In the first message in the series I told you the story of the death of my sister-in-law Janis, a victim of a bandit’s bullet in Southern Sudan. In the weeks following Janis’ death, I spent a lot of time with my brother Lanny. We didn’t talk that much, but I do remember one morning, sitting and drinking a cup of coffee together in the clubhouse after playing a round of golf.

We started talking about what had happened. Lanny commented: “Many of the letters of condolence I have received have said something to the effect that ‘you must really be struggling with why God allowed this to happen.’ But the strange thing about it is that I have not really been troubled by that question. I know that I am simply a servant of God and under his orders. Janis and I were in Sudan in obedience to God and to his call on our life. Therefore what happened is part of his plan for me as his servant. And as painful as it has been, I know that I can trust him and now simply get on with the task that he has given me.”

Lanny knows God.

If you know him, you don’t have to know why.

Before I close, I want to come back to make one final point. I want to come back to that bitter young man in my literature class. I made the comment that he did not know God and to trust a God whom we do not know is impossible.

Maybe that is where you are in life this morning. You don’t know God. He is a stranger to you, and an object of fear, or bitterness, or confusion or all three. It’s no wonder you can’t trust him. But how can you get to know him? Where can you go to find him?

God appeared to Job and took him on a tour of the created world to reveal his power and wisdom to Job. That is a good way. But there is an even better way. In John 14:8, one of Jesus’ disciples named Philip approached Jesus with a request.

Philip said to him, “Lord, show us the Father, and it is enough for us.” 

That sounds like a reasonable request. Maybe he had one of the Old Testament accounts of God’s appearances in mind.
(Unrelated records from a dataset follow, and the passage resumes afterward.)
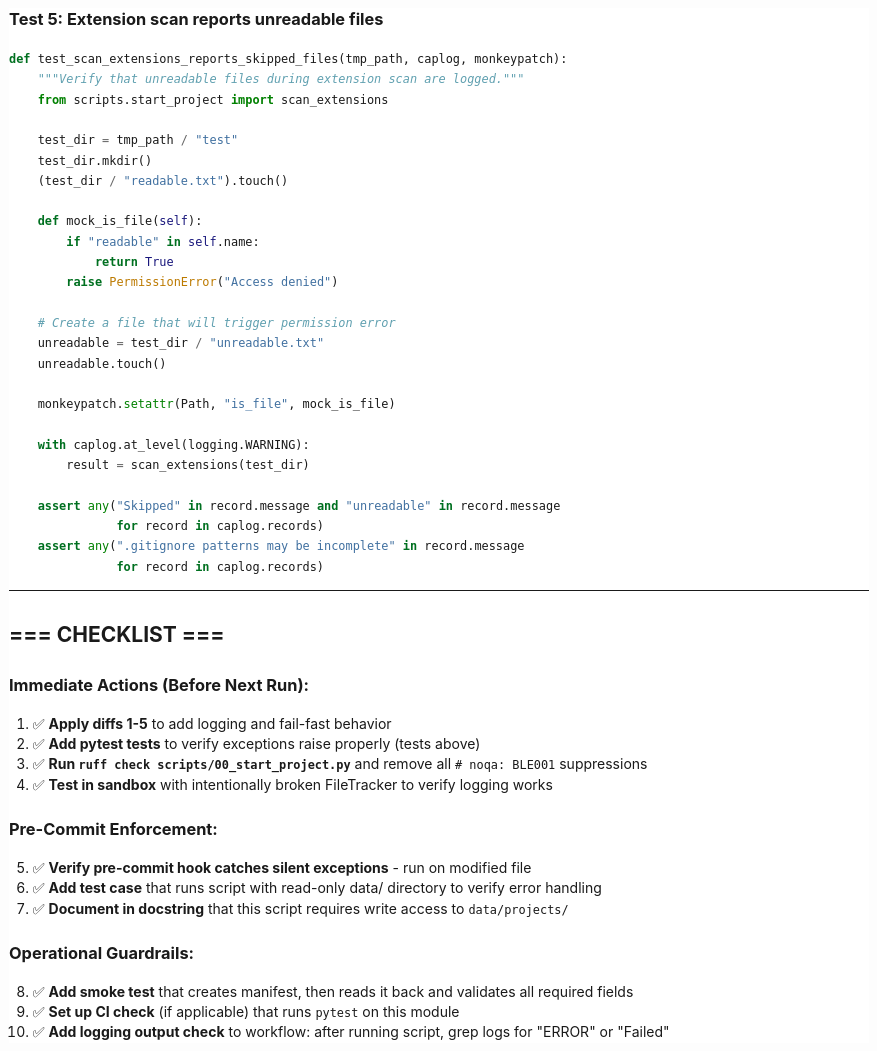 
### **Test 5: Extension scan reports unreadable files**

```python
def test_scan_extensions_reports_skipped_files(tmp_path, caplog, monkeypatch):
    """Verify that unreadable files during extension scan are logged."""
    from scripts.start_project import scan_extensions

    test_dir = tmp_path / "test"
    test_dir.mkdir()
    (test_dir / "readable.txt").touch()

    def mock_is_file(self):
        if "readable" in self.name:
            return True
        raise PermissionError("Access denied")

    # Create a file that will trigger permission error
    unreadable = test_dir / "unreadable.txt"
    unreadable.touch()

    monkeypatch.setattr(Path, "is_file", mock_is_file)

    with caplog.at_level(logging.WARNING):
        result = scan_extensions(test_dir)

    assert any("Skipped" in record.message and "unreadable" in record.message
               for record in caplog.records)
    assert any(".gitignore patterns may be incomplete" in record.message
               for record in caplog.records)
```

---

## === CHECKLIST ===

### **Immediate Actions (Before Next Run):**

1. ✅ **Apply diffs 1-5** to add logging and fail-fast behavior
2. ✅ **Add pytest tests** to verify exceptions raise properly (tests above)
3. ✅ **Run `ruff check scripts/00_start_project.py`** and remove all `# noqa: BLE001` suppressions
4. ✅ **Test in sandbox** with intentionally broken FileTracker to verify logging works

### **Pre-Commit Enforcement:**

5. ✅ **Verify pre-commit hook catches silent exceptions** - run on modified file
6. ✅ **Add test case** that runs script with read-only data/ directory to verify error handling
7. ✅ **Document in docstring** that this script requires write access to `data/projects/`

### **Operational Guardrails:**

8. ✅ **Add smoke test** that creates manifest, then reads it back and validates all required fields
9. ✅ **Set up CI check** (if applicable) that runs `pytest` on this module
10. ✅ **Add logging output check** to workflow: after running script, grep logs for "ERROR" or "Failed"
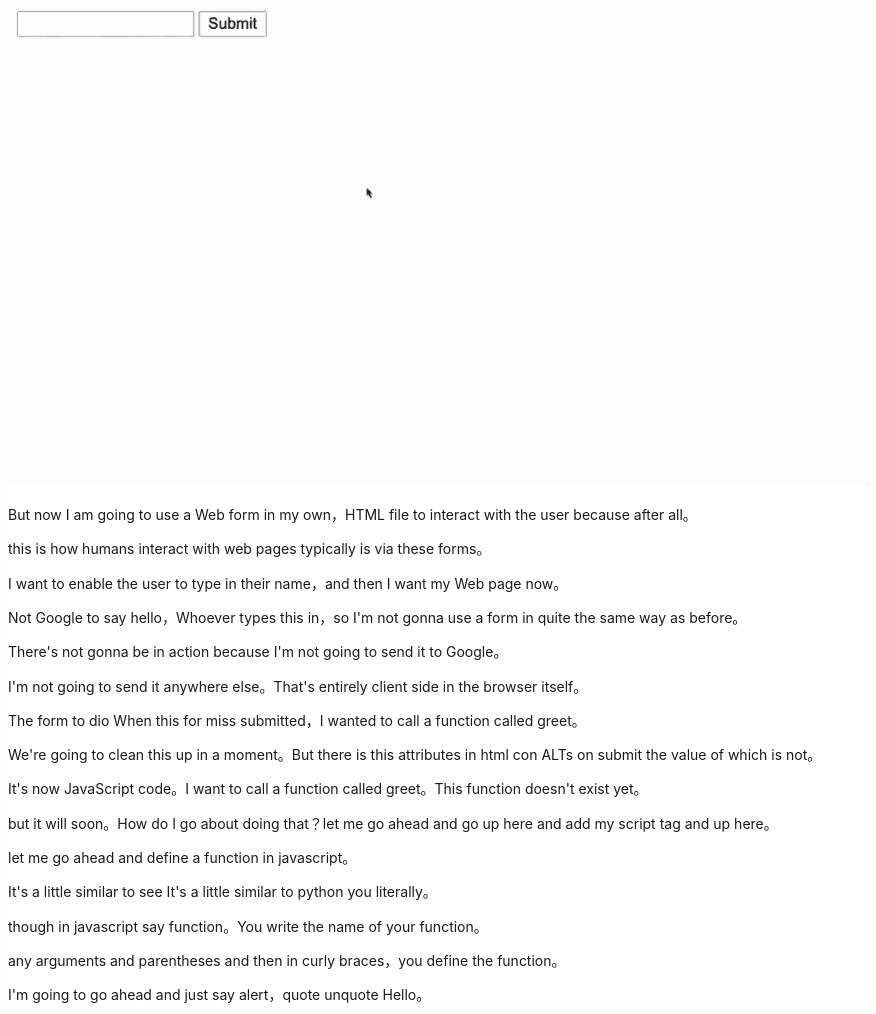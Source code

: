 ![](img/ada90f1c39922f956d79e8b087ef9d26_338.png)

But now I am going to use a Web form in my own，HTML file to interact with the user because after all。

this is how humans interact with web pages typically is via these forms。

I want to enable the user to type in their name，and then I want my Web page now。

Not Google to say hello，Whoever types this in，so I'm not gonna use a form in quite the same way as before。

There's not gonna be in action because I'm not going to send it to Google。

I'm not going to send it anywhere else。That's entirely client side in the browser itself。

The form to dio When this for miss submitted，I wanted to call a function called greet。

We're going to clean this up in a moment。But there is this attributes in html con ALTs on submit the value of which is not。

It's now JavaScript code。I want to call a function called greet。This function doesn't exist yet。

but it will soon。How do I go about doing that？let me go ahead and go up here and add my script tag and up here。

let me go ahead and define a function in javascript。

It's a little similar to see It's a little similar to python you literally。

though in javascript say function。You write the name of your function。

any arguments and parentheses and then in curly braces，you define the function。

I'm going to go ahead and just say alert，quote unquote Hello。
Maybe even God’s appearance to Job in the whirlwind. “Show us the Father, and it is enough.”

How did Jesus respond?

Jesus said to him, “Have I been with you so long, and you still do not know me, Philip? Whoever has seen me has seen the Father.”
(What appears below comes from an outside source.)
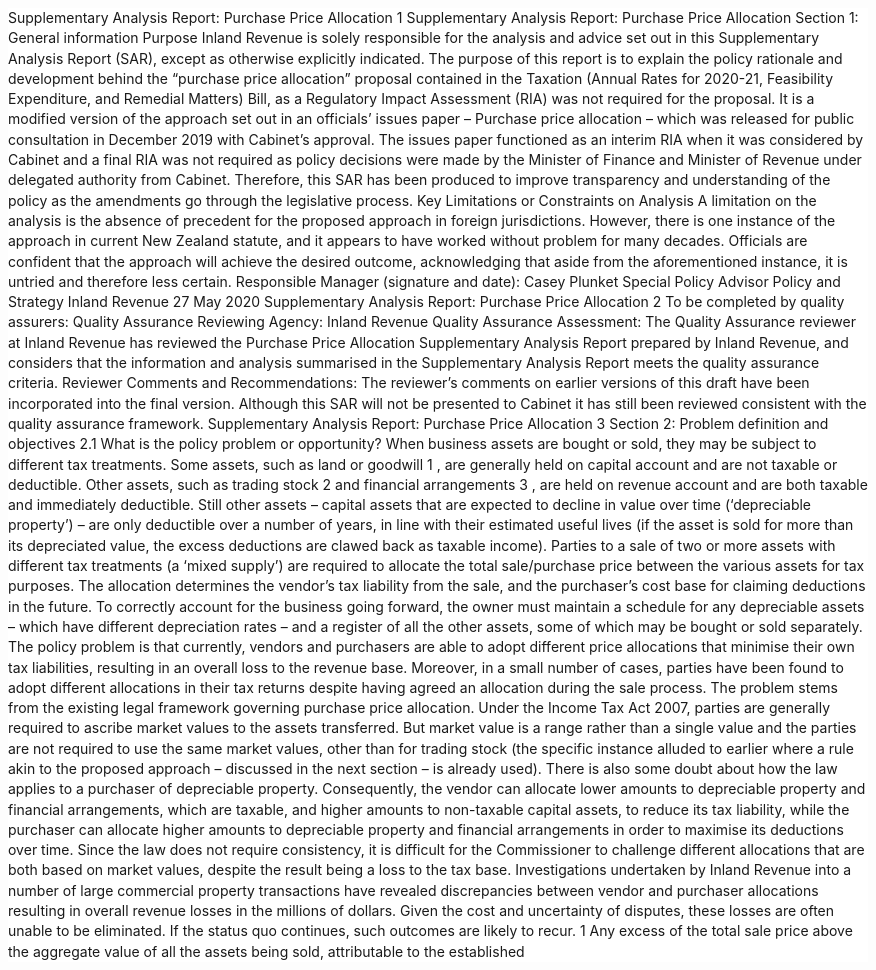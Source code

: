Supplementary Analysis Report: Purchase Price Allocation 1 Supplementary Analysis Report: Purchase Price Allocation Section 1: General information Purpose Inland Revenue is solely responsible for the analysis and advice set out in this Supplementary Analysis Report (SAR), except as otherwise explicitly indicated. The purpose of this report is to explain the policy rationale and development behind the “purchase price allocation” proposal contained in the Taxation (Annual Rates for 2020-21, Feasibility Expenditure, and Remedial Matters) Bill, as a Regulatory Impact Assessment (RIA) was not required for the proposal. It is a modified version of the approach set out in an officials’ issues paper – Purchase price allocation – which was released for public consultation in December 2019 with Cabinet’s approval. The issues paper functioned as an interim RIA when it was considered by Cabinet and a final RIA was not required as policy decisions were made by the Minister of Finance and Minister of Revenue under delegated authority from Cabinet. Therefore, this SAR has been produced to improve transparency and understanding of the policy as the amendments go through the legislative process. Key Limitations or Constraints on Analysis A limitation on the analysis is the absence of precedent for the proposed approach in foreign jurisdictions. However, there is one instance of the approach in current New Zealand statute, and it appears to have worked without problem for many decades. Officials are confident that the approach will achieve the desired outcome, acknowledging that aside from the aforementioned instance, it is untried and therefore less certain. Responsible Manager (signature and date): Casey Plunket Special Policy Advisor Policy and Strategy Inland Revenue 27 May 2020 Supplementary Analysis Report: Purchase Price Allocation 2 To be completed by quality assurers: Quality Assurance Reviewing Agency: Inland Revenue Quality Assurance Assessment: The Quality Assurance reviewer at Inland Revenue has reviewed the Purchase Price Allocation Supplementary Analysis Report prepared by Inland Revenue, and considers that the information and analysis summarised in the Supplementary Analysis Report meets the quality assurance criteria. Reviewer Comments and Recommendations: The reviewer’s comments on earlier versions of this draft have been incorporated into the final version. Although this SAR will not be presented to Cabinet it has still been reviewed consistent with the quality assurance framework. Supplementary Analysis Report: Purchase Price Allocation 3 Section 2: Problem definition and objectives 2.1 What is the policy problem or opportunity? When business assets are bought or sold, they may be subject to different tax treatments. Some assets, such as land or goodwill 1 , are generally held on capital account and are not taxable or deductible. Other assets, such as trading stock 2 and financial arrangements 3 , are held on revenue account and are both taxable and immediately deductible. Still other assets – capital assets that are expected to decline in value over time (‘depreciable property’) – are only deductible over a number of years, in line with their estimated useful lives (if the asset is sold for more than its depreciated value, the excess deductions are clawed back as taxable income). Parties to a sale of two or more assets with different tax treatments (a ‘mixed supply’) are required to allocate the total sale/purchase price between the various assets for tax purposes. The allocation determines the vendor’s tax liability from the sale, and the purchaser’s cost base for claiming deductions in the future. To correctly account for the business going forward, the owner must maintain a schedule for any depreciable assets – which have different depreciation rates – and a register of all the other assets, some of which may be bought or sold separately. The policy problem is that currently, vendors and purchasers are able to adopt different price allocations that minimise their own tax liabilities, resulting in an overall loss to the revenue base. Moreover, in a small number of cases, parties have been found to adopt different allocations in their tax returns despite having agreed an allocation during the sale process. The problem stems from the existing legal framework governing purchase price allocation. Under the Income Tax Act 2007, parties are generally required to ascribe market values to the assets transferred. But market value is a range rather than a single value and the parties are not required to use the same market values, other than for trading stock (the specific instance alluded to earlier where a rule akin to the proposed approach – discussed in the next section – is already used). There is also some doubt about how the law applies to a purchaser of depreciable property. Consequently, the vendor can allocate lower amounts to depreciable property and financial arrangements, which are taxable, and higher amounts to non-taxable capital assets, to reduce its tax liability, while the purchaser can allocate higher amounts to depreciable property and financial arrangements in order to maximise its deductions over time. Since the law does not require consistency, it is difficult for the Commissioner to challenge different allocations that are both based on market values, despite the result being a loss to the tax base. Investigations undertaken by Inland Revenue into a number of large commercial property transactions have revealed discrepancies between vendor and purchaser allocations resulting in overall revenue losses in the millions of dollars. Given the cost and uncertainty of disputes, these losses are often unable to be eliminated. If the status quo continues, such outcomes are likely to recur. 1 Any excess of the total sale price above the aggregate value of all the assets being sold, attributable to the established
Paul says it this way in Colossians 1:15a: He is the image of the invisible God.

He adds in Colossians 1:19: For in him (Jesus) all the fullness of God was pleased to dwell.

If you want to know God, you need to get to know Jesus. He is the Word become flesh, God the invisible in visible form. He is the Way to the Father. Open a Bible and start to read. Start with one of the Gospels. Before you read, though, just pray this simple prayer: “God, I want to know you. Show yourself to me.” If you will do this with an open heart and mind, be ready for the adventure of a lifetime.
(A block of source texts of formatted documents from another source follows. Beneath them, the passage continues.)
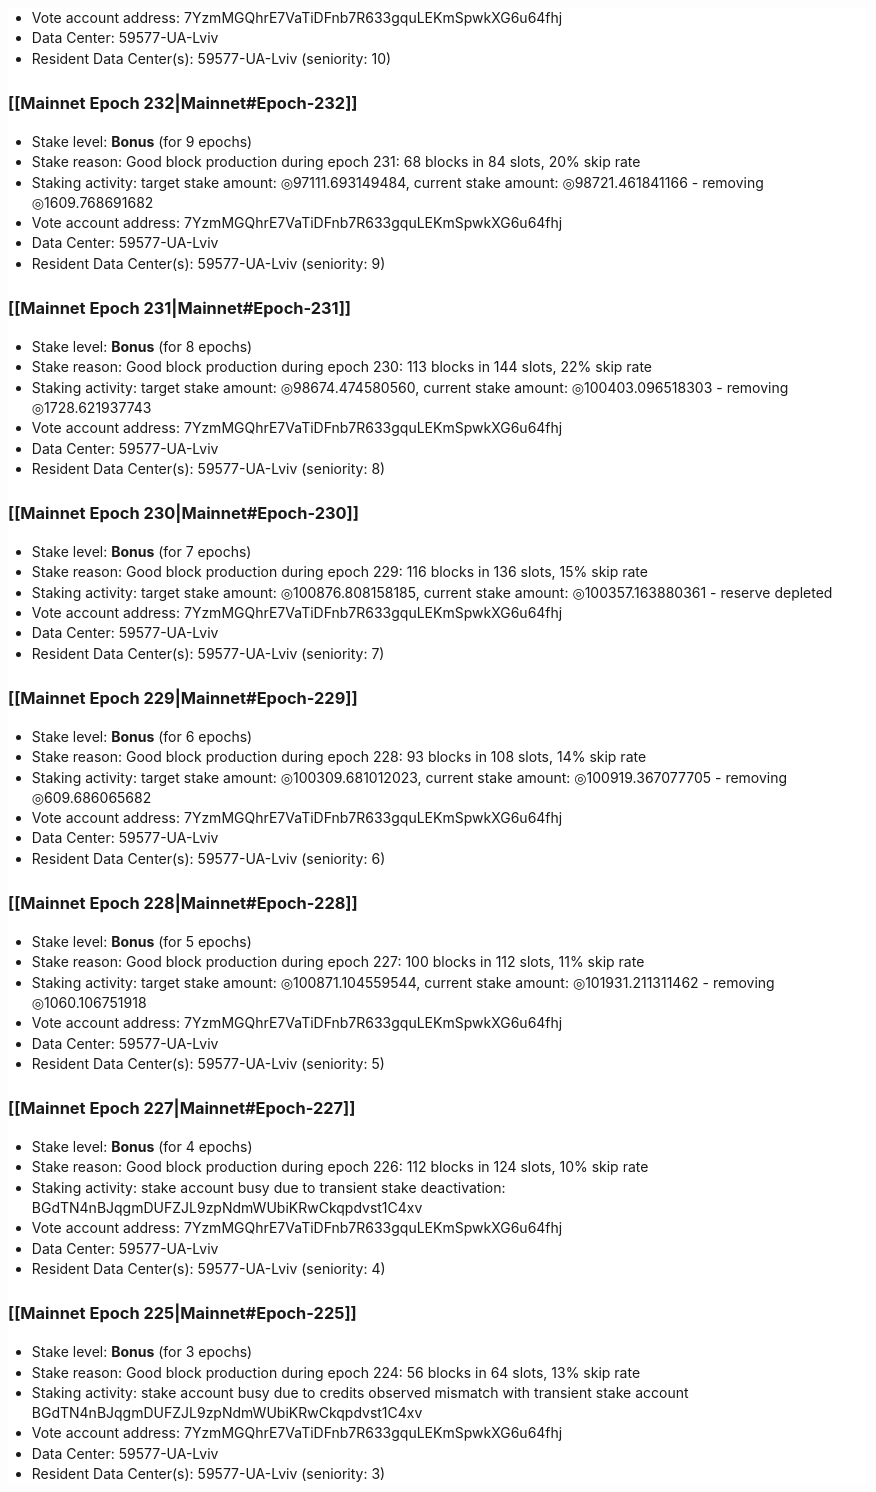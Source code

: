 * Vote account address: 7YzmMGQhrE7VaTiDFnb7R633gquLEKmSpwkXG6u64fhj
* Data Center: 59577-UA-Lviv
* Resident Data Center(s): 59577-UA-Lviv (seniority: 10)
### [[Mainnet Epoch 232|Mainnet#Epoch-232]]
* Stake level: **Bonus** (for 9 epochs)
* Stake reason: Good block production during epoch 231: 68 blocks in 84 slots, 20% skip rate
* Staking activity: target stake amount: ◎97111.693149484, current stake amount: ◎98721.461841166 - removing ◎1609.768691682
* Vote account address: 7YzmMGQhrE7VaTiDFnb7R633gquLEKmSpwkXG6u64fhj
* Data Center: 59577-UA-Lviv
* Resident Data Center(s): 59577-UA-Lviv (seniority: 9)
### [[Mainnet Epoch 231|Mainnet#Epoch-231]]
* Stake level: **Bonus** (for 8 epochs)
* Stake reason: Good block production during epoch 230: 113 blocks in 144 slots, 22% skip rate
* Staking activity: target stake amount: ◎98674.474580560, current stake amount: ◎100403.096518303 - removing ◎1728.621937743
* Vote account address: 7YzmMGQhrE7VaTiDFnb7R633gquLEKmSpwkXG6u64fhj
* Data Center: 59577-UA-Lviv
* Resident Data Center(s): 59577-UA-Lviv (seniority: 8)
### [[Mainnet Epoch 230|Mainnet#Epoch-230]]
* Stake level: **Bonus** (for 7 epochs)
* Stake reason: Good block production during epoch 229: 116 blocks in 136 slots, 15% skip rate
* Staking activity: target stake amount: ◎100876.808158185, current stake amount: ◎100357.163880361 - reserve depleted
* Vote account address: 7YzmMGQhrE7VaTiDFnb7R633gquLEKmSpwkXG6u64fhj
* Data Center: 59577-UA-Lviv
* Resident Data Center(s): 59577-UA-Lviv (seniority: 7)
### [[Mainnet Epoch 229|Mainnet#Epoch-229]]
* Stake level: **Bonus** (for 6 epochs)
* Stake reason: Good block production during epoch 228: 93 blocks in 108 slots, 14% skip rate
* Staking activity: target stake amount: ◎100309.681012023, current stake amount: ◎100919.367077705 - removing ◎609.686065682
* Vote account address: 7YzmMGQhrE7VaTiDFnb7R633gquLEKmSpwkXG6u64fhj
* Data Center: 59577-UA-Lviv
* Resident Data Center(s): 59577-UA-Lviv (seniority: 6)
### [[Mainnet Epoch 228|Mainnet#Epoch-228]]
* Stake level: **Bonus** (for 5 epochs)
* Stake reason: Good block production during epoch 227: 100 blocks in 112 slots, 11% skip rate
* Staking activity: target stake amount: ◎100871.104559544, current stake amount: ◎101931.211311462 - removing ◎1060.106751918
* Vote account address: 7YzmMGQhrE7VaTiDFnb7R633gquLEKmSpwkXG6u64fhj
* Data Center: 59577-UA-Lviv
* Resident Data Center(s): 59577-UA-Lviv (seniority: 5)
### [[Mainnet Epoch 227|Mainnet#Epoch-227]]
* Stake level: **Bonus** (for 4 epochs)
* Stake reason: Good block production during epoch 226: 112 blocks in 124 slots, 10% skip rate
* Staking activity: stake account busy due to transient stake deactivation: BGdTN4nBJqgmDUFZJL9zpNdmWUbiKRwCkqpdvst1C4xv
* Vote account address: 7YzmMGQhrE7VaTiDFnb7R633gquLEKmSpwkXG6u64fhj
* Data Center: 59577-UA-Lviv
* Resident Data Center(s): 59577-UA-Lviv (seniority: 4)
### [[Mainnet Epoch 225|Mainnet#Epoch-225]]
* Stake level: **Bonus** (for 3 epochs)
* Stake reason: Good block production during epoch 224: 56 blocks in 64 slots, 13% skip rate
* Staking activity: stake account busy due to credits observed mismatch with transient stake account BGdTN4nBJqgmDUFZJL9zpNdmWUbiKRwCkqpdvst1C4xv
* Vote account address: 7YzmMGQhrE7VaTiDFnb7R633gquLEKmSpwkXG6u64fhj
* Data Center: 59577-UA-Lviv
* Resident Data Center(s): 59577-UA-Lviv (seniority: 3)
Be careful, though. You may think you are coming to ask God questions. But don’t be too surprised if you soon find that it is God who is asking you the questions!

Discussion Questions

  1. Read Romans 1:19-20.
  2. Now read Job 38.
  3. What divine attributes are on display in Creation (as described in these verses)?
  4. (If time permits, read Job 39 as well, and answer the same question.)
  5. How did Job respond? (Job 40:3-5, 42:1-6) What has he come to understand that he did not understand before?
  6. “Job is a God-centered book. The Bible is a God-centered book. The universe is God-centered. He asks the questions.” Do you agree with these quotes (from the sermon)? How do they affect our understanding of the Book of Job? How do they affect our understanding of life? How do they affect our “need to know why”?
  7. “If you know him, you don’t have to know why.” Do you agree or disagree? Why?
  8. 8. Why do you think it was important for Job to pray for his friends?
  9. What have you appreciated most from this series on the Book of Job?
  10. What still troubles you in the story?